> **Your instructions**
Copy all lines holding the word "Shaders" from the entries.

[Document images with source code]
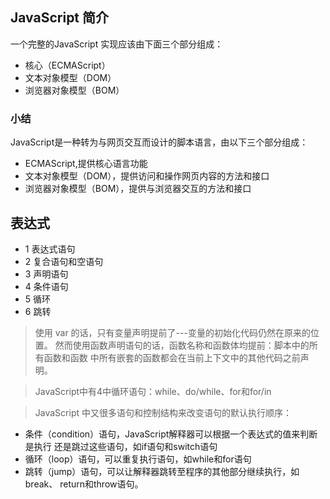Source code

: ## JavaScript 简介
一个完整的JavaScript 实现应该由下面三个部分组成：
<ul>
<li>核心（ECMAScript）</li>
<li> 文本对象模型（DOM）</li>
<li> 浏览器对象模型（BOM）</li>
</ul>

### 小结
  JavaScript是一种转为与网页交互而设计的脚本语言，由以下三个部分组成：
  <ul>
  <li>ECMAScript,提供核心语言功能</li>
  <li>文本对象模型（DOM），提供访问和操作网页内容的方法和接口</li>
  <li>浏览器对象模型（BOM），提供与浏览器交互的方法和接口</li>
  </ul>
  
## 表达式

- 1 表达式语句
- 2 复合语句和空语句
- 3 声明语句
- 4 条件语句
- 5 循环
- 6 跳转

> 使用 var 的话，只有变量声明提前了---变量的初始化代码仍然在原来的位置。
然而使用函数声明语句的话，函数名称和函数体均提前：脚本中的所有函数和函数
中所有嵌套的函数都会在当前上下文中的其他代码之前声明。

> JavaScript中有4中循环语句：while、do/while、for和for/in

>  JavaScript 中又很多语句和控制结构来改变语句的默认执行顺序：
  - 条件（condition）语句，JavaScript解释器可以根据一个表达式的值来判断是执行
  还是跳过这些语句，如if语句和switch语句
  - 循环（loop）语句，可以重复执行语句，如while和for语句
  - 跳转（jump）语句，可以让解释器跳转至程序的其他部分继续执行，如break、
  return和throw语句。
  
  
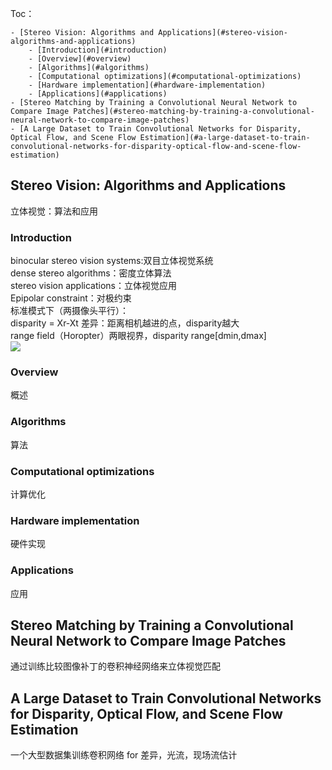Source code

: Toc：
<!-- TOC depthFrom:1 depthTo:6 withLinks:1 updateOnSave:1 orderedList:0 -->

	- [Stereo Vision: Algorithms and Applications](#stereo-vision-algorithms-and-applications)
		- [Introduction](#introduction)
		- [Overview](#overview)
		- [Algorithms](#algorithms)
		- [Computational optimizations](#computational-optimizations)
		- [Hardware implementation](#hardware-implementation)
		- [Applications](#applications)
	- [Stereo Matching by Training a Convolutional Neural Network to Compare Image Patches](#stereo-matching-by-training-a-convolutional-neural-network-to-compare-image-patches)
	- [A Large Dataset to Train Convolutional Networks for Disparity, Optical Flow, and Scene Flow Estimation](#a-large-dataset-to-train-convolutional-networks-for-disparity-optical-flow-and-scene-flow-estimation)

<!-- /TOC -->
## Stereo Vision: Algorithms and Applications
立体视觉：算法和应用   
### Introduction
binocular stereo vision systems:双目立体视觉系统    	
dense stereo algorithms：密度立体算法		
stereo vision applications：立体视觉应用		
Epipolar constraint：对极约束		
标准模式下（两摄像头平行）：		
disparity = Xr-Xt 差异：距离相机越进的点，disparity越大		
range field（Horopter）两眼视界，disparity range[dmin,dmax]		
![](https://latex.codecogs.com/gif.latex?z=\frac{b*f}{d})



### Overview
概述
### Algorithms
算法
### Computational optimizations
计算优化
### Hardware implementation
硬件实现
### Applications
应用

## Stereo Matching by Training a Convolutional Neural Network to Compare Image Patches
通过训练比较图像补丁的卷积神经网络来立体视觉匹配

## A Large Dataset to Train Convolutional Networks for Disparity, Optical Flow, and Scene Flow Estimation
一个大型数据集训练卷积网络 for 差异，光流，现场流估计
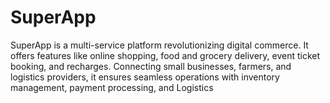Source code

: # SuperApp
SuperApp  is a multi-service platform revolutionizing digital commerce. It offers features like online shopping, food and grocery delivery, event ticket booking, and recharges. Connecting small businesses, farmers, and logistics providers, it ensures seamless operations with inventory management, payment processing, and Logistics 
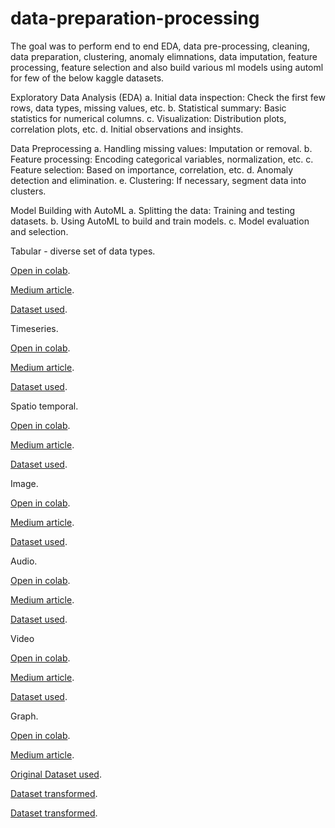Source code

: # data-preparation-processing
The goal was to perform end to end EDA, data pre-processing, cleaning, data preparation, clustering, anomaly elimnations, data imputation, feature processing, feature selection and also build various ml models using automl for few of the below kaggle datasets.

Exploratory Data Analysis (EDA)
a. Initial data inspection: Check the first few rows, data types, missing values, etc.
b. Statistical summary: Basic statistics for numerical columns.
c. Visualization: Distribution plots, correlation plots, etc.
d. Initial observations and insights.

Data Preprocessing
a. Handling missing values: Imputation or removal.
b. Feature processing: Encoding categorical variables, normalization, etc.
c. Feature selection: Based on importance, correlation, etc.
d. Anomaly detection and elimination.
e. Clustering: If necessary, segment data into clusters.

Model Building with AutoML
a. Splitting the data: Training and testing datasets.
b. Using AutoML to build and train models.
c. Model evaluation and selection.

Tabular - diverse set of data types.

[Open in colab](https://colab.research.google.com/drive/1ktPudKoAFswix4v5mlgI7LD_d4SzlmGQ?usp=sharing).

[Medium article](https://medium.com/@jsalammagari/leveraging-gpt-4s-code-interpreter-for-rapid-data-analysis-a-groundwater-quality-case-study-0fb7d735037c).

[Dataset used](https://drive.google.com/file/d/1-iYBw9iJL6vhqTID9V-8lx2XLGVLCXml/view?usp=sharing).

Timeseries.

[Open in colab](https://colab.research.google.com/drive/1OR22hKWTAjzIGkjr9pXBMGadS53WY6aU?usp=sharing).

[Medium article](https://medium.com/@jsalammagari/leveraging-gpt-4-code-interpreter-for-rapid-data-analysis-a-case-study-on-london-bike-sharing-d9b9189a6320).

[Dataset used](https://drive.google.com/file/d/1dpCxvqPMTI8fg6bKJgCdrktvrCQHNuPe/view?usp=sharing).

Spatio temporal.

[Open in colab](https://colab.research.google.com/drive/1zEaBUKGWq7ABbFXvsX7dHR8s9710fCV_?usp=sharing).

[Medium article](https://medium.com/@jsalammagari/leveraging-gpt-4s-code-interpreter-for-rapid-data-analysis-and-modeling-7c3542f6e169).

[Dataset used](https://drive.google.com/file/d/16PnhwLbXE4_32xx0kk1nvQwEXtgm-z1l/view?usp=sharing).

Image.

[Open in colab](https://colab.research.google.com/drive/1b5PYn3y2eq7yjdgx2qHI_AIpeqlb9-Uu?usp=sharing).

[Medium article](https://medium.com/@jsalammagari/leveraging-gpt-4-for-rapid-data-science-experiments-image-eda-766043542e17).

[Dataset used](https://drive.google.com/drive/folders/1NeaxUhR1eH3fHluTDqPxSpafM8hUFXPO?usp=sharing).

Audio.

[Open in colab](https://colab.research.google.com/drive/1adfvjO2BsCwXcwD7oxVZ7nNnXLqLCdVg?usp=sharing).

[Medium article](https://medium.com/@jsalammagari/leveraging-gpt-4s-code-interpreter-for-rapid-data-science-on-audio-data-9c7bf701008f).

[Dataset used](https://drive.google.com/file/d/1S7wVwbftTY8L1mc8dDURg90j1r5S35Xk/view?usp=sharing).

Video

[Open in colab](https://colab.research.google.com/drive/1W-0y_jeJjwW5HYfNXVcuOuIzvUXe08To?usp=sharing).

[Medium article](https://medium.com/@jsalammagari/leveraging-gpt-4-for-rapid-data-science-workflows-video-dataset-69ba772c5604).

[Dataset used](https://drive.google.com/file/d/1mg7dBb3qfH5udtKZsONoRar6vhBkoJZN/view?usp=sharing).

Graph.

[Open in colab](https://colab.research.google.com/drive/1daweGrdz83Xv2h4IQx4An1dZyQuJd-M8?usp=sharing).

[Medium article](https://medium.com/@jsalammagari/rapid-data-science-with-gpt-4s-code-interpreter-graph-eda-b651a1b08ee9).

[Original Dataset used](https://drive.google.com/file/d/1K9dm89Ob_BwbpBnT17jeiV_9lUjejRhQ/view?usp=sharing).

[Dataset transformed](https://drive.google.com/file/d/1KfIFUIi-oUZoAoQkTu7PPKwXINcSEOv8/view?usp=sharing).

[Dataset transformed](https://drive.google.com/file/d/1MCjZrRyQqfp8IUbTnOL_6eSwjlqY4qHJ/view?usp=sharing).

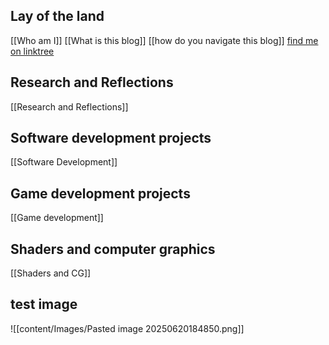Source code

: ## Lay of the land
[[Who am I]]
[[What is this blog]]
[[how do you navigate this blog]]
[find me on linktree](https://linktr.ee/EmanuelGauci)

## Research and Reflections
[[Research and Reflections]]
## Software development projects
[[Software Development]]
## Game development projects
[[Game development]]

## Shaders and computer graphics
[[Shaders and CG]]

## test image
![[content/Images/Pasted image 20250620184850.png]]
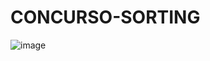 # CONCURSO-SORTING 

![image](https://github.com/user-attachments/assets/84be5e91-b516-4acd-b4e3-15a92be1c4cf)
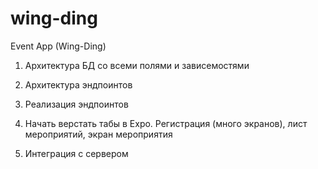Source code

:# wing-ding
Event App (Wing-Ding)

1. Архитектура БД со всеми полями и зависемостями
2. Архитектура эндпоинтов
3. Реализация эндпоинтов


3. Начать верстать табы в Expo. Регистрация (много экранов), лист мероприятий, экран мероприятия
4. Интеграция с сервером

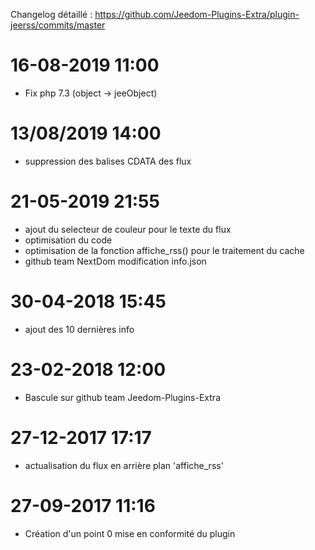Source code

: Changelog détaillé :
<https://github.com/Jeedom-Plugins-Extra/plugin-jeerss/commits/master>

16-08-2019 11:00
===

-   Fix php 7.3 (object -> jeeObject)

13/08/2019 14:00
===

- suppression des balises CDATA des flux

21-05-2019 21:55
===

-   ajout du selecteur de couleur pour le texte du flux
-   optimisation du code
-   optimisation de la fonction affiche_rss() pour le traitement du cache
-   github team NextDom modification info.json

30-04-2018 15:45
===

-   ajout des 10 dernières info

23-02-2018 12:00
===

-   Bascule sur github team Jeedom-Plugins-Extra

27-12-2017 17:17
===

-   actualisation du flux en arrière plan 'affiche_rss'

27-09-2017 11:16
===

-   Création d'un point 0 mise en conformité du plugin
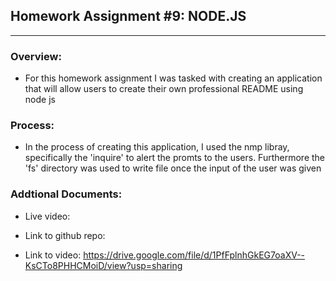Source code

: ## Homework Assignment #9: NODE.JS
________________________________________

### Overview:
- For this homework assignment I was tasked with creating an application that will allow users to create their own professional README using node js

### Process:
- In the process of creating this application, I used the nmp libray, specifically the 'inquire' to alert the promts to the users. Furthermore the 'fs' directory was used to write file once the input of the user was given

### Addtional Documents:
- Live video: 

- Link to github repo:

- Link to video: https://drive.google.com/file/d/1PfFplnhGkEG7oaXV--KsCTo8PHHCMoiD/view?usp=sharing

> **Exercise response**
## Shaders and computer graphics
[[Shaders and CG]]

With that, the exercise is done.